IU made its way to Jacksonville, Florida, on Saturday for its Thursday 7 p.m. matchup against the University of Tennessee in the Gator Bowl.

Before the season started, the Hoosiers set their goals for the season and making a bowl game wasn't one of them, winning it was.

Throughout the season, IU head coach Tom Allen has talked about the focus his team showed week-in and week-out as it strived to achieve its goal

With the extended lead-up to the bowl game, IU has been able to focus on individual improvement instead of the usual game-planning during a typical game week. During the four weeks since IU’s double-overtime victory over Purdue, the Hoosiers emphasized technique. Most of this young IU team underwent bowl preparation for the first time as only seven players on the roster had played in a bowl game before.

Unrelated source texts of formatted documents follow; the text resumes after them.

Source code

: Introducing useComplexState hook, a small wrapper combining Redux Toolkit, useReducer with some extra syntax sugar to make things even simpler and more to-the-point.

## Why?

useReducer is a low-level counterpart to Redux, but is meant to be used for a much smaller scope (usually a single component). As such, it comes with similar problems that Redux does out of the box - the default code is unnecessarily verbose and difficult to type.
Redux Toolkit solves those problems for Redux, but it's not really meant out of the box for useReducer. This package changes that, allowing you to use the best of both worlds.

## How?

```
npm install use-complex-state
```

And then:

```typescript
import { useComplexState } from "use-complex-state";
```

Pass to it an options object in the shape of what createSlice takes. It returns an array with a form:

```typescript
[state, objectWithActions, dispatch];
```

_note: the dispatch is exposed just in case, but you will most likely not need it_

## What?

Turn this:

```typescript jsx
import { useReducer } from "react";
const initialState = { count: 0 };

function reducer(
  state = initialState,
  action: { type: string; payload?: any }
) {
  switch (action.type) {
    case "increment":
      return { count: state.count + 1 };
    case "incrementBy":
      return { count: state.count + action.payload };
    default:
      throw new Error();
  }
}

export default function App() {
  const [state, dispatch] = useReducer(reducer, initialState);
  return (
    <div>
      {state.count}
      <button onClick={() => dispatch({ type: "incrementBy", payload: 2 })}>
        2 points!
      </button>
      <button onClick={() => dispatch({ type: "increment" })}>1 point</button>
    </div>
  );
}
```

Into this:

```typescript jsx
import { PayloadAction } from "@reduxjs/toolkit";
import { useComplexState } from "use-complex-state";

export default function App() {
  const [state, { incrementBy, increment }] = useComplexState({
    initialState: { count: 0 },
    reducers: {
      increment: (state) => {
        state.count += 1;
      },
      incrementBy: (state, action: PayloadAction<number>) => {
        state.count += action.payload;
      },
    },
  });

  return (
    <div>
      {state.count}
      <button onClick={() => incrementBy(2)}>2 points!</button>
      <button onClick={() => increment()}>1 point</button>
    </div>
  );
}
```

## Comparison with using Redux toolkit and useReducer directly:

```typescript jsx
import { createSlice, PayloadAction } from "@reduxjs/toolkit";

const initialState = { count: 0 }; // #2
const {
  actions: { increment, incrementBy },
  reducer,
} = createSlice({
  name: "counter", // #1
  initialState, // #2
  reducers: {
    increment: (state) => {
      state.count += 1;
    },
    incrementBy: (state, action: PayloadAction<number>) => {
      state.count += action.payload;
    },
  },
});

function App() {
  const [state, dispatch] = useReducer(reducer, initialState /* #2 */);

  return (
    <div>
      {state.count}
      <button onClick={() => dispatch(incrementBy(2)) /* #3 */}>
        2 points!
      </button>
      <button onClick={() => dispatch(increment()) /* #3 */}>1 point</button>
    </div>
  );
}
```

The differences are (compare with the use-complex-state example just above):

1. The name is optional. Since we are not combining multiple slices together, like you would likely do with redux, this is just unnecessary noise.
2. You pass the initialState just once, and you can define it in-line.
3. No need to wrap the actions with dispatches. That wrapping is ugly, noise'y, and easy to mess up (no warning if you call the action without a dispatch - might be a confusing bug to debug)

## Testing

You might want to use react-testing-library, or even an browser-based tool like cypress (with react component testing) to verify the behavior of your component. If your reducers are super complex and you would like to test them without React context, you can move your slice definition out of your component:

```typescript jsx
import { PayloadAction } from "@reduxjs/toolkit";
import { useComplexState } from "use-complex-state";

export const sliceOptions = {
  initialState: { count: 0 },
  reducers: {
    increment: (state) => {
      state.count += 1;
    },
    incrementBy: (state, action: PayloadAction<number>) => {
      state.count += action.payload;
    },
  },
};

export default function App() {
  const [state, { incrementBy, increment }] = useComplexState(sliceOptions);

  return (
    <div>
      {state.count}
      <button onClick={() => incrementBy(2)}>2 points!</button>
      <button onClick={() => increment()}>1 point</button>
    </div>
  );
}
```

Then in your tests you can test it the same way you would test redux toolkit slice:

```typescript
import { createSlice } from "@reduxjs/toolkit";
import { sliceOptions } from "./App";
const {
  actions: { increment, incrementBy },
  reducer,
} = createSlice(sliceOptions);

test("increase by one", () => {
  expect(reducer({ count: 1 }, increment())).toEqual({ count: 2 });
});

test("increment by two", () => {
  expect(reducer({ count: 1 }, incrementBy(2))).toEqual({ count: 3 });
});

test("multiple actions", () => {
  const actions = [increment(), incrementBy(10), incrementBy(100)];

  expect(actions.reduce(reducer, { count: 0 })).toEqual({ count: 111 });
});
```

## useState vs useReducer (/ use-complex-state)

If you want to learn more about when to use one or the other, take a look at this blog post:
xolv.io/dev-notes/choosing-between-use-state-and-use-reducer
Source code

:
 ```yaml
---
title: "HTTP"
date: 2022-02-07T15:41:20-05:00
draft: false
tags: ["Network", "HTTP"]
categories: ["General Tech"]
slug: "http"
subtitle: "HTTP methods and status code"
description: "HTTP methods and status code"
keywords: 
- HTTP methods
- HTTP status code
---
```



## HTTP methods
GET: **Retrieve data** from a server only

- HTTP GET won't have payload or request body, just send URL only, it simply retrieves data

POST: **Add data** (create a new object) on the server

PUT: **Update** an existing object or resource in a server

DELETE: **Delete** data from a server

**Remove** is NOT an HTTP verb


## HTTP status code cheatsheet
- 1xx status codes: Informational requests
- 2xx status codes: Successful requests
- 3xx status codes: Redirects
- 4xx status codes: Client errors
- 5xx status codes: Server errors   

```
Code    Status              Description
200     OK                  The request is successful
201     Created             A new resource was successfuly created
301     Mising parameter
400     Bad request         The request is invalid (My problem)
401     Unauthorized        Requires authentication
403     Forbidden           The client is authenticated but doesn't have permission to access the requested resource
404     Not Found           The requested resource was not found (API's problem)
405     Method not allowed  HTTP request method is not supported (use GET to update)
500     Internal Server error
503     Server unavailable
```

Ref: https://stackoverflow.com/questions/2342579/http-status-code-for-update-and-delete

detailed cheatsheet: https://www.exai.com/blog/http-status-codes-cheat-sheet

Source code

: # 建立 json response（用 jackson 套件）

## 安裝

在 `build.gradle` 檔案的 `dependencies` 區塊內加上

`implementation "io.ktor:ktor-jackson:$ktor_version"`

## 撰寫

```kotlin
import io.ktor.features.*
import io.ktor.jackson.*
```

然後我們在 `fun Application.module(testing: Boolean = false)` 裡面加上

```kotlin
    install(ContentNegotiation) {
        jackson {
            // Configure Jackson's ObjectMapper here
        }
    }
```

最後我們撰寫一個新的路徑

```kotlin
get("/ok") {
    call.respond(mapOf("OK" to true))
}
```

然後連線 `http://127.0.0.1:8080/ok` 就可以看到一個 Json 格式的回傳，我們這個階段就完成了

“It’s been a lot of drill work,” Allen said. “We are a very young football team, so we got a lot of young guys that are in the ones and twos so it’s been designed to have a lot of technique and fundamental work.”

The Hoosiers also used the long break to get healthy before taking on the Volunteers.

Freshman left-tackle Mathew Bedford (lower leg), freshman running back Sampson James (ankle) and junior wide receiver Ty Fryfogle (lower body) were all banged-up at the end of the season but are all expected to play.

The big question-mark for IU is the health of sophomore running back Stevie Scott III, who would provide a huge boost offensively as the Hoosiers get ready to face one of the best defenses in the country.

Tennessee’s defense is one of the main reasons the Volunteers made the postseason. They rank No. 27 in total defense and are anchored by three seniors — safety Nigel Warrior, linebackers Darrell Taylor and Daniel Bituli.

Taylor is a dominant edge-rusher who leads the Volunteers with seven sacks and eight tackles for loss. Beside him, Bituli is a run-stopping machine with 63 total tackles on the season and four tackles for loss.

On the backend, Warrior has shown he can be a dominant safety with four interceptions and is projected to go in the early rounds of the NFL draft.

Tennessee’s rush defense has been serviceable this season, allowing 145.8 rush yards per game. But it’s the Volunteers' pass defense that gives offensive coordinators nightmares.

Tennessee has the No. 16 pass defense in the country as they only allow 191.3 yards per game and have the type of playmakers that can wreak havoc on a passing offense like IU’s. Tennessee’s front seven consistently gets pressure on the quarterback and have athletic defensive backs who shut down opposing receivers.

“They’re really big upfront and super athletic on the backend,” junior quarterback Peyton Ramsey said. “They got a bunch of guys who can come in and out to keep them fresh. They’re a really good defense, so it will be a good test for us.”

While Tennessee’s defense is dominant enough to win them games, its offense can lose them.

The Volunteers enter the Gator Bowl with the No. 101 ranked offense and have struggled scoring points this season. They’ve been held to 20 points or less in five of their 12 games.

To make things worse for Tennessee, their best wide receiver senior Jauan Jennings is suspended for the first half of the game after he stepped on the face of Vanderbilt University's punter Justice Shelton-Mosley in the team’s final game.

With Jennings sidelined, the Volunteers must rely even more on their trio of running backs — junior Ty Chandler, junior Tim Jordan and freshman Eric Gray — who have all rushed for over 400-yards this season.

Tennessee likes to run the ball early and often in games, which will be a worthy test for IU as the Hoosiers hope to become just the third team in program history to reach nine wins.

“We want (bowl games) to be the new normal,” Allen said. “We want it to be that our guys expect to be here.”